### Prompt
Reproduce the full listing below exactly. Do not include the pictures.

### Stored data
▽

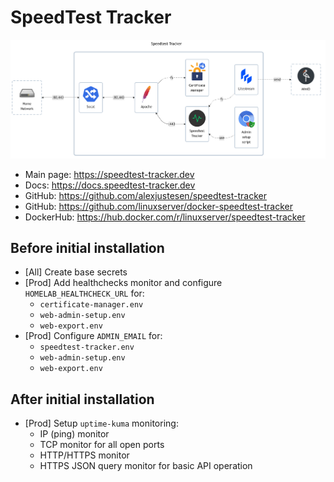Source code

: # SpeedTest Tracker

![diagram](../../docs/diagrams/out/apps/speedtest-tracker.png)

- Main page: <https://speedtest-tracker.dev>
- Docs: <https://docs.speedtest-tracker.dev>
- GitHub: <https://github.com/alexjustesen/speedtest-tracker>
- GitHub: <https://github.com/linuxserver/docker-speedtest-tracker>
- DockerHub: <https://hub.docker.com/r/linuxserver/speedtest-tracker>

## Before initial installation

- \[All\] Create base secrets
- \[Prod\] Add healthchecks monitor and configure `HOMELAB_HEALTHCHECK_URL` for:
    - `certificate-manager.env`
    - `web-admin-setup.env`
    - `web-export.env`
- \[Prod\] Configure `ADMIN_EMAIL` for:
    - `speedtest-tracker.env`
    - `web-admin-setup.env`
    - `web-export.env`

## After initial installation

- \[Prod\] Setup `uptime-kuma` monitoring:
    - IP (ping) monitor
    - TCP monitor for all open ports
    - HTTP/HTTPS monitor
    - HTTPS JSON query monitor for basic API operation
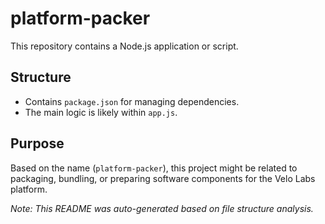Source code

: # platform-packer

This repository contains a Node.js application or script.

## Structure

- Contains `package.json` for managing dependencies.
- The main logic is likely within `app.js`.

## Purpose

Based on the name (`platform-packer`), this project might be related to packaging, bundling, or preparing software components for the Velo Labs platform.

*Note: This README was auto-generated based on file structure analysis.* 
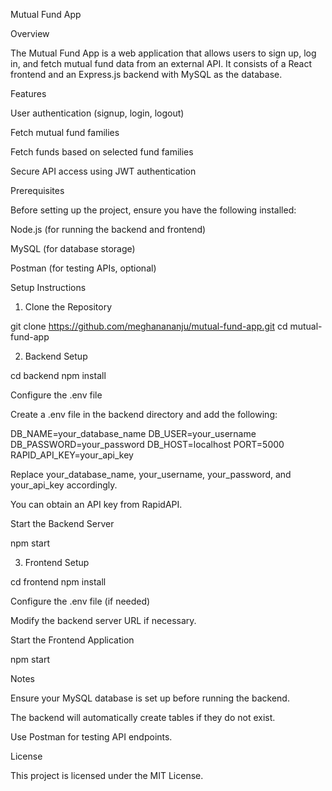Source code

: Mutual Fund App

Overview

The Mutual Fund App is a web application that allows users to sign up, log in, and fetch mutual fund data from an external API. It consists of a React frontend and an Express.js backend with MySQL as the database.

Features

User authentication (signup, login, logout)

Fetch mutual fund families

Fetch funds based on selected fund families

Secure API access using JWT authentication

Prerequisites

Before setting up the project, ensure you have the following installed:

Node.js (for running the backend and frontend)

MySQL (for database storage)

Postman (for testing APIs, optional)

Setup Instructions

1. Clone the Repository

git clone https://github.com/meghanananju/mutual-fund-app.git
cd mutual-fund-app

2. Backend Setup

cd backend
npm install

Configure the .env file

Create a .env file in the backend directory and add the following:

DB_NAME=your_database_name
DB_USER=your_username
DB_PASSWORD=your_password
DB_HOST=localhost
PORT=5000
RAPID_API_KEY=your_api_key

Replace your_database_name, your_username, your_password, and your_api_key accordingly.

You can obtain an API key from RapidAPI.

Start the Backend Server

npm start

3. Frontend Setup

cd frontend
npm install

Configure the .env file (if needed)

Modify the backend server URL if necessary.

Start the Frontend Application

npm start



Notes

Ensure your MySQL database is set up before running the backend.

The backend will automatically create tables if they do not exist.

Use Postman for testing API endpoints.

License

This project is licensed under the MIT License.

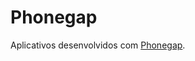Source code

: Phonegap
========

Aplicativos desenvolvidos com <a href="http://phonegap.com/" target="_blank">Phonegap</a>.
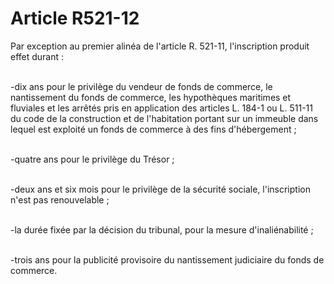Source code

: # Article R521-12

<p>Par exception au premier alinéa de l'article R. 521-11, l'inscription produit effet durant :<br/><br/>

-dix ans pour le privilège du vendeur de fonds de commerce, le nantissement du fonds de commerce, les hypothèques maritimes et fluviales et les arrêtés pris en application des articles L. 184-1 ou L. 511-11 du code de la construction et de l'habitation portant sur un immeuble dans lequel est exploité un fonds de commerce à des fins d'hébergement ;<br/><br/>

-quatre ans pour le privilège du Trésor ;<br/><br/>

-deux ans et six mois pour le privilège de la sécurité sociale, l'inscription n'est pas renouvelable ;<br/><br/>

-la durée fixée par la décision du tribunal, pour la mesure d'inaliénabilité ;<br/><br/>

-trois ans pour la publicité provisoire du nantissement judiciaire du fonds de commerce.</p>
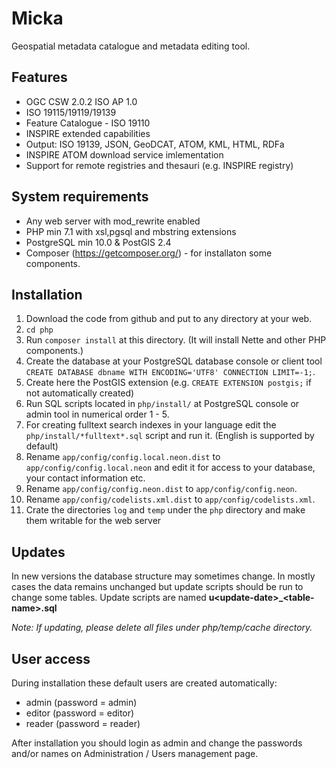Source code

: # Micka
Geospatial metadata catalogue and metadata editing tool. 

## Features
- OGC CSW 2.0.2 ISO AP 1.0
- ISO 19115/19119/19139
- Feature Catalogue - ISO 19110
- INSPIRE extended capabilities
- Output: ISO 19139, JSON, GeoDCAT, ATOM, KML, HTML, RDFa
- INSPIRE ATOM download service imlementation
- Support for remote registries and thesauri (e.g. INSPIRE registry)

## System requirements
- Any web server with mod_rewrite enabled
- PHP min 7.1 with xsl,pgsql and mbstring  extensions
- PostgreSQL min 10.0 & PostGIS 2.4
- Composer (https://getcomposer.org/) - for installaton some components.

## Installation
1. Download the code from github and put to any directory at your web.
2. `cd php`
3. Run `composer install` at this directory. (It will install Nette and other PHP components.)
4. Create the database at your PostgreSQL database console or client tool `CREATE DATABASE dbname WITH ENCODING='UTF8' CONNECTION LIMIT=-1;`. 
5. Create here the PostGIS extension (e.g. `CREATE EXTENSION postgis;` if not automatically created)
6. Run SQL scripts located in `php/install/` at PostgreSQL console or admin tool in numerical order 1 - 5.
7. For creating fulltext search indexes in your language edit the `php/install/*fulltext*.sql` script and run it. (English is supported by default)
8. Rename `app/config/config.local.neon.dist` to `app/config/config.local.neon` and edit it for access to your database, your contact information etc.
9. Rename `app/config/config.neon.dist` to `app/config/config.neon`.
10. Rename `app/config/codelists.xml.dist` to `app/config/codelists.xml`.
11. Crate the directories `log` and `temp` under the `php` directory and make them writable for the web server

## Updates
In new versions the database structure may sometimes change. In mostly cases the data remains unchanged but update scripts should be run to change some tables. Update scripts are named **u&lt;update-date&gt;_&lt;table-name&gt;.sql**

*Note: If updating, please delete all files under php/temp/cache directory.*

## User access
During installation these default users are created automatically:
- admin (password = admin)
- editor (password = editor)
- reader (password = reader)

After installation you should login as admin and change the passwords and/or names on Administration / Users management page.


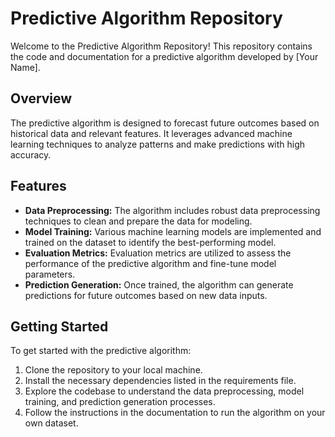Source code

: # Predictive Algorithm Repository

Welcome to the Predictive Algorithm Repository! This repository contains the code and documentation for a predictive algorithm developed by [Your Name]. 

## Overview

The predictive algorithm is designed to forecast future outcomes based on historical data and relevant features. It leverages advanced machine learning techniques to analyze patterns and make predictions with high accuracy.

## Features

- **Data Preprocessing:** The algorithm includes robust data preprocessing techniques to clean and prepare the data for modeling.
- **Model Training:** Various machine learning models are implemented and trained on the dataset to identify the best-performing model.
- **Evaluation Metrics:** Evaluation metrics are utilized to assess the performance of the predictive algorithm and fine-tune model parameters.
- **Prediction Generation:** Once trained, the algorithm can generate predictions for future outcomes based on new data inputs.

## Getting Started

To get started with the predictive algorithm:

1. Clone the repository to your local machine.
2. Install the necessary dependencies listed in the requirements file.
3. Explore the codebase to understand the data preprocessing, model training, and prediction generation processes.
4. Follow the instructions in the documentation to run the algorithm on your own dataset.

△

### Result
Source code

: # SpeedTest Tracker

![diagram](../../docs/diagrams/out/apps/speedtest-tracker.png)

- Main page: <https://speedtest-tracker.dev>
- Docs: <https://docs.speedtest-tracker.dev>
- GitHub: <https://github.com/alexjustesen/speedtest-tracker>
- GitHub: <https://github.com/linuxserver/docker-speedtest-tracker>
- DockerHub: <https://hub.docker.com/r/linuxserver/speedtest-tracker>

## Before initial installation

- \[All\] Create base secrets
- \[Prod\] Add healthchecks monitor and configure `HOMELAB_HEALTHCHECK_URL` for:
    - `certificate-manager.env`
    - `web-admin-setup.env`
    - `web-export.env`
- \[Prod\] Configure `ADMIN_EMAIL` for:
    - `speedtest-tracker.env`
    - `web-admin-setup.env`
    - `web-export.env`

## After initial installation

- \[Prod\] Setup `uptime-kuma` monitoring:
    - IP (ping) monitor
    - TCP monitor for all open ports
    - HTTP/HTTPS monitor
    - HTTPS JSON query monitor for basic API operation
Source code

: # platform-packer

This repository contains a Node.js application or script.

## Structure

- Contains `package.json` for managing dependencies.
- The main logic is likely within `app.js`.

## Purpose

Based on the name (`platform-packer`), this project might be related to packaging, bundling, or preparing software components for the Velo Labs platform.

*Note: This README was auto-generated based on file structure analysis.* 
Source code

: Mutual Fund App

Overview

The Mutual Fund App is a web application that allows users to sign up, log in, and fetch mutual fund data from an external API. It consists of a React frontend and an Express.js backend with MySQL as the database.

Features

User authentication (signup, login, logout)

Fetch mutual fund families

Fetch funds based on selected fund families

Secure API access using JWT authentication

Prerequisites

Before setting up the project, ensure you have the following installed:

Node.js (for running the backend and frontend)

MySQL (for database storage)

Postman (for testing APIs, optional)

Setup Instructions

1. Clone the Repository

git clone https://github.com/meghanananju/mutual-fund-app.git
cd mutual-fund-app

2. Backend Setup

cd backend
npm install

Configure the .env file

Create a .env file in the backend directory and add the following:

DB_NAME=your_database_name
DB_USER=your_username
DB_PASSWORD=your_password
DB_HOST=localhost
PORT=5000
RAPID_API_KEY=your_api_key

Replace your_database_name, your_username, your_password, and your_api_key accordingly.

You can obtain an API key from RapidAPI.

Start the Backend Server

npm start

3. Frontend Setup

cd frontend
npm install

Configure the .env file (if needed)

Modify the backend server URL if necessary.

Start the Frontend Application

npm start



Notes

Ensure your MySQL database is set up before running the backend.

The backend will automatically create tables if they do not exist.

Use Postman for testing API endpoints.

License

This project is licensed under the MIT License.

Source code

: Phonegap
========

Aplicativos desenvolvidos com <a href="http://phonegap.com/" target="_blank">Phonegap</a>.
Source code

: # Article R521-12

<p>Par exception au premier alinéa de l'article R. 521-11, l'inscription produit effet durant :<br/><br/>

-dix ans pour le privilège du vendeur de fonds de commerce, le nantissement du fonds de commerce, les hypothèques maritimes et fluviales et les arrêtés pris en application des articles L. 184-1 ou L. 511-11 du code de la construction et de l'habitation portant sur un immeuble dans lequel est exploité un fonds de commerce à des fins d'hébergement ;<br/><br/>

-quatre ans pour le privilège du Trésor ;<br/><br/>

-deux ans et six mois pour le privilège de la sécurité sociale, l'inscription n'est pas renouvelable ;<br/><br/>

-la durée fixée par la décision du tribunal, pour la mesure d'inaliénabilité ;<br/><br/>

-trois ans pour la publicité provisoire du nantissement judiciaire du fonds de commerce.</p>
Source code

: # Micka
Geospatial metadata catalogue and metadata editing tool. 

## Features
- OGC CSW 2.0.2 ISO AP 1.0
- ISO 19115/19119/19139
- Feature Catalogue - ISO 19110
- INSPIRE extended capabilities
- Output: ISO 19139, JSON, GeoDCAT, ATOM, KML, HTML, RDFa
- INSPIRE ATOM download service imlementation
- Support for remote registries and thesauri (e.g. INSPIRE registry)

## System requirements
- Any web server with mod_rewrite enabled
- PHP min 7.1 with xsl,pgsql and mbstring  extensions
- PostgreSQL min 10.0 & PostGIS 2.4
- Composer (https://getcomposer.org/) - for installaton some components.

## Installation
1. Download the code from github and put to any directory at your web.
2. `cd php`
3. Run `composer install` at this directory. (It will install Nette and other PHP components.)
4. Create the database at your PostgreSQL database console or client tool `CREATE DATABASE dbname WITH ENCODING='UTF8' CONNECTION LIMIT=-1;`. 
5. Create here the PostGIS extension (e.g. `CREATE EXTENSION postgis;` if not automatically created)
6. Run SQL scripts located in `php/install/` at PostgreSQL console or admin tool in numerical order 1 - 5.
7. For creating fulltext search indexes in your language edit the `php/install/*fulltext*.sql` script and run it. (English is supported by default)
8. Rename `app/config/config.local.neon.dist` to `app/config/config.local.neon` and edit it for access to your database, your contact information etc.
9. Rename `app/config/config.neon.dist` to `app/config/config.neon`.
10. Rename `app/config/codelists.xml.dist` to `app/config/codelists.xml`.
11. Crate the directories `log` and `temp` under the `php` directory and make them writable for the web server

## Updates
In new versions the database structure may sometimes change. In mostly cases the data remains unchanged but update scripts should be run to change some tables. Update scripts are named **u&lt;update-date&gt;_&lt;table-name&gt;.sql**

*Note: If updating, please delete all files under php/temp/cache directory.*

## User access
During installation these default users are created automatically:
- admin (password = admin)
- editor (password = editor)
- reader (password = reader)

After installation you should login as admin and change the passwords and/or names on Administration / Users management page.


Source code

: # Predictive Algorithm Repository

Welcome to the Predictive Algorithm Repository! This repository contains the code and documentation for a predictive algorithm developed by [Your Name]. 

## Overview

The predictive algorithm is designed to forecast future outcomes based on historical data and relevant features. It leverages advanced machine learning techniques to analyze patterns and make predictions with high accuracy.

## Features

- **Data Preprocessing:** The algorithm includes robust data preprocessing techniques to clean and prepare the data for modeling.
- **Model Training:** Various machine learning models are implemented and trained on the dataset to identify the best-performing model.
- **Evaluation Metrics:** Evaluation metrics are utilized to assess the performance of the predictive algorithm and fine-tune model parameters.
- **Prediction Generation:** Once trained, the algorithm can generate predictions for future outcomes based on new data inputs.

## Getting Started

To get started with the predictive algorithm:

1. Clone the repository to your local machine.
2. Install the necessary dependencies listed in the requirements file.
3. Explore the codebase to understand the data preprocessing, model training, and prediction generation processes.
4. Follow the instructions in the documentation to run the algorithm on your own dataset.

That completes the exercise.